UK’s scrappage scheme: how will we remember it?

Published: 28 December 2009 Updated: 26 January 2015

The popular concensus at the end of 2009 is that the government’s scrappage scheme has been a success in the UK.

It has provided a massive boost to the motor industry, generating footfall in previously deserted dealerships, keeping production line workers at their posts and generally having the same effect on the automotive sector as a healthy squirt of WD40 on a rusted hinge.

And although the government prevaricated endlessly before watering down the cash incentive and bullying the car makers into paying half, it’s reasonable to surmise that hundreds and probably thousands more people would be having a much more miserable Christmas if it were not for scrappage.

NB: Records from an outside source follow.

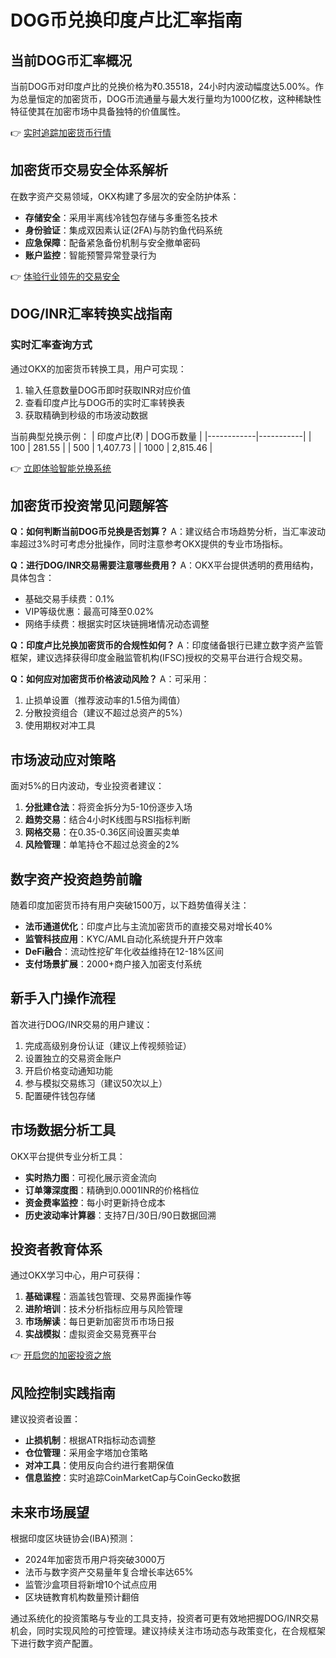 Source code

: # DOG币兑换印度卢比汇率指南

## 当前DOG币汇率概况
当前DOG币对印度卢比的兑换价格为₹0.35518，24小时内波动幅度达5.00%。作为总量恒定的加密货币，DOG币流通量与最大发行量均为1000亿枚，这种稀缺性特征使其在加密市场中具备独特的价值属性。

👉 [实时追踪加密货币行情](https://bit.ly/okx_welcome)

## 加密货币交易安全体系解析
在数字资产交易领域，OKX构建了多层次的安全防护体系：
- **存储安全**：采用半离线冷钱包存储与多重签名技术
- **身份验证**：集成双因素认证(2FA)与防钓鱼代码系统
- **应急保障**：配备紧急备份机制与安全撤单密码
- **账户监控**：智能预警异常登录行为

👉 [体验行业领先的交易安全](https://bit.ly/okx_welcome)

## DOG/INR汇率转换实战指南

### 实时汇率查询方式
通过OKX的加密货币转换工具，用户可实现：
1. 输入任意数量DOG币即时获取INR对应价值
2. 查看印度卢比与DOG币的实时汇率转换表
3. 获取精确到秒级的市场波动数据

当前典型兑换示例：
| 印度卢比(₹) | DOG币数量 |
|------------|-----------|
| 100        | 281.55    |
| 500        | 1,407.73  |
| 1000       | 2,815.46  |

👉 [立即体验智能兑换系统](https://bit.ly/okx_welcome)

## 加密货币投资常见问题解答

**Q：如何判断当前DOG币兑换是否划算？**
A：建议结合市场趋势分析，当汇率波动率超过3%时可考虑分批操作，同时注意参考OKX提供的专业市场指标。

**Q：进行DOG/INR交易需要注意哪些费用？**
A：OKX平台提供透明的费用结构，具体包含：
- 基础交易手续费：0.1%
- VIP等级优惠：最高可降至0.02%
- 网络手续费：根据实时区块链拥堵情况动态调整

**Q：印度卢比兑换加密货币的合规性如何？**
A：印度储备银行已建立数字资产监管框架，建议选择获得印度金融监管机构(IFSC)授权的交易平台进行合规交易。

**Q：如何应对加密货币价格波动风险？**
A：可采用：
1. 止损单设置（推荐波动率的1.5倍为阈值）
2. 分散投资组合（建议不超过总资产的5%）
3. 使用期权对冲工具

## 市场波动应对策略
面对5%的日内波动，专业投资者建议：
1. **分批建仓法**：将资金拆分为5-10份逐步入场
2. **趋势交易**：结合4小时K线图与RSI指标判断
3. **网格交易**：在0.35-0.36区间设置买卖单
4. **风险管理**：单笔持仓不超过总资金的2%

## 数字资产投资趋势前瞻
随着印度加密货币持有用户突破1500万，以下趋势值得关注：
- **法币通道优化**：印度卢比与主流加密货币的直接交易对增长40%
- **监管科技应用**：KYC/AML自动化系统提升开户效率
- **DeFi融合**：流动性挖矿年化收益维持在12-18%区间
- **支付场景扩展**：2000+商户接入加密支付系统

## 新手入门操作流程
首次进行DOG/INR交易的用户建议：
1. 完成高级别身份认证（建议上传视频验证）
2. 设置独立的交易资金账户
3. 开启价格变动通知功能
4. 参与模拟交易练习（建议50次以上）
5. 配置硬件钱包存储

## 市场数据分析工具
OKX平台提供专业分析工具：
- **实时热力图**：可视化展示资金流向
- **订单簿深度图**：精确到0.0001INR的价格档位
- **资金费率监控**：每小时更新持仓成本
- **历史波动率计算器**：支持7日/30日/90日数据回溯

## 投资者教育体系
通过OKX学习中心，用户可获得：
1. **基础课程**：涵盖钱包管理、交易界面操作等
2. **进阶培训**：技术分析指标应用与风险管理
3. **市场解读**：每日更新加密货币市场日报
4. **实战模拟**：虚拟资金交易竞赛平台

👉 [开启您的加密投资之旅](https://bit.ly/okx_welcome)

## 风险控制实践指南
建议投资者设置：
- **止损机制**：根据ATR指标动态调整
- **仓位管理**：采用金字塔加仓策略
- **对冲工具**：使用反向合约进行套期保值
- **信息监控**：实时追踪CoinMarketCap与CoinGecko数据

## 未来市场展望
根据印度区块链协会(IBA)预测：
- 2024年加密货币用户将突破3000万
- 法币与数字资产交易量年复合增长率达65%
- 监管沙盒项目将新增10个试点应用
- 区块链教育机构数量预计翻倍

通过系统化的投资策略与专业的工具支持，投资者可更有效地把握DOG/INR交易机会，同时实现风险的可控管理。建议持续关注市场动态与政策变化，在合规框架下进行数字资产配置。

I’m not going to shoot it down, but there is another way of looking at it.

The scheme is horribly short-termist – designed to falsely generate virtual demand for a product which is being massively overproduced and prolonging the need for inevitable change that, when it comes, will be just as painful as it would have been in 2009 had scrappage never happened.

Worse, it has provoked thousands of people to destroy perfectly serviceable cars in exchange for a new car they didn’t need or particularly want, at the same time taking on thousands of pounds of new debt to finance the purchase. Many of these are older people, hoodwinked into taking out finance they didn’t need.

So the motor industry chugs on, churning out cars every minute of every day, nearly all of them still running on polluting internal combustion engines. And these cars are still advertised as being built to last, even though they’ll be urging you to junk them in a few years’ time.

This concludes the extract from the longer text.